18 July, 2011

UAE Property Service Charges Explained – Part 2: Service charges

UAE Property Service Charges Explained – Part 2: Service charges

The property service or maintenance fee entails just that, the general maintenance of common areas, swimming pools, lifts, landscaping, security, cleaning and so on. In the case of a multi-apartment building or villa development additional master community charges may include services like maintenance of roads, pavements, storm water drains and sewage water treatment.

The fee should also include a percentage for management and its admin fees, as well as for the so-called sinking fund. The latter is a dicey subject, as not all developers established one and/or some have used the funds for general maintenance rather than saving it for the major repairs and replacements it is intended for. Construction defects, for example, should not be rectified with the use of service fees.

As a buyer it would be advisable to take a closer look at the building, not only the apartment, and if possible speak to the maintenance and/or management company contracted to look after the building. Even better contact current homeowners.

Disputes over the level of service and fees also occur. Check what services can be expected and whether they’re fully provided. A badly maintained building could over time devalue a property. During the real estate downturn there have been instances where the developer did not pay the service providers and they stopped to perform in response.

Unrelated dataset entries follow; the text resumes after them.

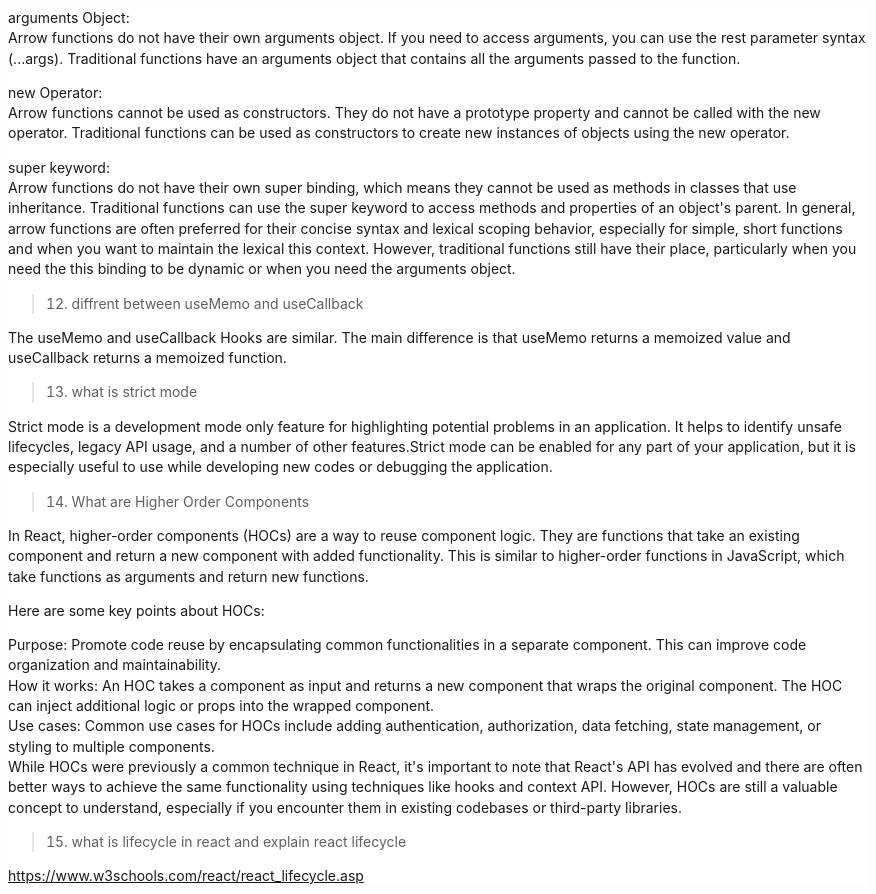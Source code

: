 arguments Object:\
Arrow functions do not have their own arguments object. If you need to access arguments, you can use the rest parameter syntax (...args).
Traditional functions have an arguments object that contains all the arguments passed to the function.

new Operator:\
Arrow functions cannot be used as constructors. They do not have a prototype property and cannot be called with the new operator.
Traditional functions can be used as constructors to create new instances of objects using the new operator.

super keyword:\
Arrow functions do not have their own super binding, which means they cannot be used as methods in classes that use inheritance.
Traditional functions can use the super keyword to access methods and properties of an object's parent.
In general, arrow functions are often preferred for their concise syntax and lexical scoping behavior, especially for simple, short functions and when you want to maintain the lexical this context. However, traditional functions still have their place, particularly when you need the this binding to be dynamic or when you need the arguments object.

> 12. diffrent between useMemo and useCallback

The useMemo and useCallback Hooks are similar. The main difference is that useMemo returns a memoized value and useCallback returns a memoized function.
	
> 13.  what is strict mode

Strict mode is a development mode only feature for highlighting potential problems in an application. It helps to identify unsafe lifecycles, legacy API usage, and a number of other features.Strict mode can be enabled for any part of your application, but it is especially useful to use while developing new codes or debugging the application.

> 14. What are Higher Order Components

In React, higher-order components (HOCs) are a way to reuse component logic. They are functions that take an existing component and return a new component with added functionality. This is similar to higher-order functions in JavaScript, which take functions as arguments and return new functions.

Here are some key points about HOCs:

Purpose: Promote code reuse by encapsulating common functionalities in a separate component. This can improve code organization and maintainability.\
How it works: An HOC takes a component as input and returns a new component that wraps the original component. The HOC can inject additional logic or props into the wrapped component.\
Use cases: Common use cases for HOCs include adding authentication, authorization, data fetching, state management, or styling to multiple components.\
While HOCs were previously a common technique in React, it's important to note that React's API has evolved and there are often better ways to achieve the same functionality using techniques like hooks and context API. However, HOCs are still a valuable concept to understand, especially if you encounter them in existing codebases or third-party libraries.

> 15. what is lifecycle in react and explain react lifecycle

https://www.w3schools.com/react/react_lifecycle.asp
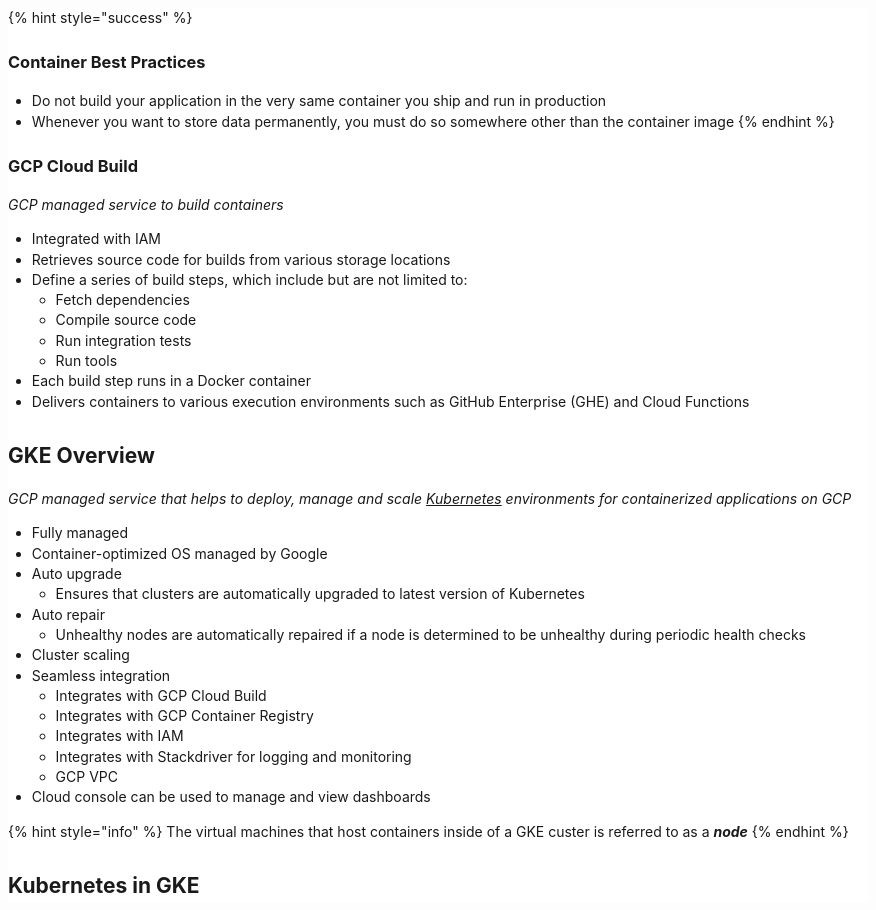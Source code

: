

{% hint style="success" %}
### Container Best Practices

* Do not build your application in the very same container you ship and run in production&#x20;
* Whenever you want to store data permanently, you must do so somewhere other than the container image&#x20;
{% endhint %}

### GCP Cloud Build

_GCP managed service to build containers_&#x20;

* Integrated with IAM
* Retrieves source code for builds from various storage locations&#x20;
* Define a series of build steps, which include but are not limited to:&#x20;
  * Fetch dependencies&#x20;
  * Compile source code
  * Run integration tests&#x20;
  * Run tools&#x20;
* Each build step runs in a Docker container&#x20;
* Delivers containers to various execution environments such as GitHub Enterprise (GHE) and Cloud Functions&#x20;

## GKE Overview

_GCP managed service that helps to deploy, manage and scale_ [_Kubernetes_](../kubernetes.md) _environments for containerized applications on GCP_

* Fully managed&#x20;
* Container-optimized OS managed by Google
* Auto upgrade
  * Ensures that clusters are automatically upgraded to latest version of Kubernetes&#x20;
* Auto repair
  * Unhealthy nodes are automatically repaired if a node is determined to be unhealthy during periodic health checks&#x20;
* Cluster scaling
* Seamless integration
  * Integrates with GCP Cloud Build
  * Integrates with GCP Container Registry&#x20;
  * Integrates with IAM
  * Integrates with Stackdriver for logging and monitoring&#x20;
  * GCP VPC
* Cloud console can be used to manage and view dashboards&#x20;

{% hint style="info" %}
The virtual machines that host containers inside of a GKE custer is referred to as a _**node**_&#x20;
{% endhint %}

## Kubernetes in GKE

Depending on the level of service, rates of course vary, but expect an average of Dh14 per square foot, which can though easily double in some developments. On the villa side, they are less complex and therefore start at less than Dh2 and rarely supersede Dh4 per square foot.

Some experts believe service fees in Dubai should average Dh8, highlighting that the property management part of the fees is well above the global norm. Others in the same business however, feel that service charges for individual buildings aren’t overly inflated compared to the rest of the world. Master communities are more difficult to compare.

As an example a 3-bed villa in Al Reem in the Arabian Ranches attracts service rates of around Dh9,000 per year. The more spacious villas in Saheel and The Green Community nearly double that.

Compare these to a 1,000 square foot apartment in Business Bay’s Executive Towers with service fees of around Dh15,000 plus, whilst the Greens averages Dh14,000. A property, villa or apartment, on The Palm Jumeirah sets an owner back anything from Dh15,000 to Dh30,000.

A property investor needs to measure service and cooling fees against achievable rents to gauge affordability and return on investment. Since rents have halved, in some developments it simply has ceased to make sense. Discovery Gardens for example, has been highlighted as a community, where service, community and cooling fees for a one-bed could eat up half the rent. 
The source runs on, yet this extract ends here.